Move ‘makes sense,’ lacks dollars

Peaceful Valley center could relocate to Browne’s Addition

The Peaceful Valley Community Center has always been different from the other community centers in town.

It’s crammed full, and located in a small temporary building from the 1970s; for years it was operated by the Spokane Parks and Recreation Department. The building and property, as well as nearby Glover Field, is still owned by the Parks Department, but the Peaceful Valley Community Center is now operated by its own nonprofit organization.

And it would like to move to All Saints Lutheran Church on South Spruce Street in Browne’s Addition.

That location, said center director Mark Reilly, would allow the center to expand its youth program and serve residents not just in Peaceful Valley but also in Browne’s Addition, Vinegar Flats, downtown and other neighborhoods in southwest Spokane.

“It just makes sense,” Reilly said, “we have some children from Peaceful Valley but many more from the rest of southwest Spokane, and there is no Southwest Community Center.”

At a recent Browne’s Addition Neighborhood Council meeting, residents debated the effect a community center would have on that neighborhood. Some were supportive of the move. Others were concerned that a community center would attract transients seeking services such as food bank access and lead to an increase in people sleeping across the street in Coeur d’Alene Park or camping on the bluff west of the church.

The Rev.
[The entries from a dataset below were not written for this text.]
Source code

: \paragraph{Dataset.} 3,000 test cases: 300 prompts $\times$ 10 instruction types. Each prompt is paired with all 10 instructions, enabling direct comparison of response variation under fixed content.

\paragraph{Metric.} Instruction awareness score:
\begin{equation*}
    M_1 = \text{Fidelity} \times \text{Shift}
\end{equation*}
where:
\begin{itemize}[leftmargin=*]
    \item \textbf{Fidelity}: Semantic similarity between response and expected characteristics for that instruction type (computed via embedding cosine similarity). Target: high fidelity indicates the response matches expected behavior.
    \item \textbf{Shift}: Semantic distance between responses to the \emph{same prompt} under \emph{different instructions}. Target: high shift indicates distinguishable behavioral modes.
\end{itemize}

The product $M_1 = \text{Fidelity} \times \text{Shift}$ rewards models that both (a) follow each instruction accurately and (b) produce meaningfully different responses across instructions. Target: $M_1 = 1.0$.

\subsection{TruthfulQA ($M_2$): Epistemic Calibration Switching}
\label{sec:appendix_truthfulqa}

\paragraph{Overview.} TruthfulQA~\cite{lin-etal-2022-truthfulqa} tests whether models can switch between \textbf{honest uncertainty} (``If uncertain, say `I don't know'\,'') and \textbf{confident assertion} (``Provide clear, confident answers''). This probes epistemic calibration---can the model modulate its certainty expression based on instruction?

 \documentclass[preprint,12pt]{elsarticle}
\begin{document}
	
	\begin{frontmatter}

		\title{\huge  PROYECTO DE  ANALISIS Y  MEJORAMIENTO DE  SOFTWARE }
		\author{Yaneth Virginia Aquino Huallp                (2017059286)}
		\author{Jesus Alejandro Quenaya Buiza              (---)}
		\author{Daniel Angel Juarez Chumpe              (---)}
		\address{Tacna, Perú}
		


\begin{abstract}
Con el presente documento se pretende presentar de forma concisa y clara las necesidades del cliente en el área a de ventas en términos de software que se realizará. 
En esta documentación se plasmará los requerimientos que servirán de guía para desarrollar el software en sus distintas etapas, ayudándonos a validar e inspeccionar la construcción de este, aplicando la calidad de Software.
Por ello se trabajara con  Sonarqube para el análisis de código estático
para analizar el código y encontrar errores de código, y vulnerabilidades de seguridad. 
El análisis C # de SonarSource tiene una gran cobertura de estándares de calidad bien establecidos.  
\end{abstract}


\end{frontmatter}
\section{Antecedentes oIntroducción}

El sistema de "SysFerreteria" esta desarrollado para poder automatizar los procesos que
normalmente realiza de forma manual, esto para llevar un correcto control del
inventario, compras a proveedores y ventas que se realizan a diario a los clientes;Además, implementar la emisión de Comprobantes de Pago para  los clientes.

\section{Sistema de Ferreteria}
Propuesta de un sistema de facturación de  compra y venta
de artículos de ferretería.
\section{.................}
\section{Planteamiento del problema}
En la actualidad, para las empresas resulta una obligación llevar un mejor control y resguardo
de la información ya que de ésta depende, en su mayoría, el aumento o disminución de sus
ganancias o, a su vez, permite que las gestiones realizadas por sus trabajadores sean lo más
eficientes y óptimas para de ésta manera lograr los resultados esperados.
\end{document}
Alan B. Eschenbacher said All Saints is “completely on board” and would welcome the community center.

“We look upon it as an extension of the community programs already at the church,” Eschenbacher said. “We have a full basement that’s not used for anything else. We could double their youth program in size, and we already have a health-certified kitchen.”

However, the move is far from a done deal.

A major hurdle is the $300,000 it would cost to bring the church basement up to code for a child care center, install a sprinkler system and its own entryway, as well as other improvements.

Reilly said he was under the impression the city would foot that bill.

However, at a July meeting with Neighborhood Services’ Jonathan Mallahan and director of community development Mike Adolfae, Reilly said he was told the city wouldn’t be able to support the center with more than perhaps $15,000 in community development funds.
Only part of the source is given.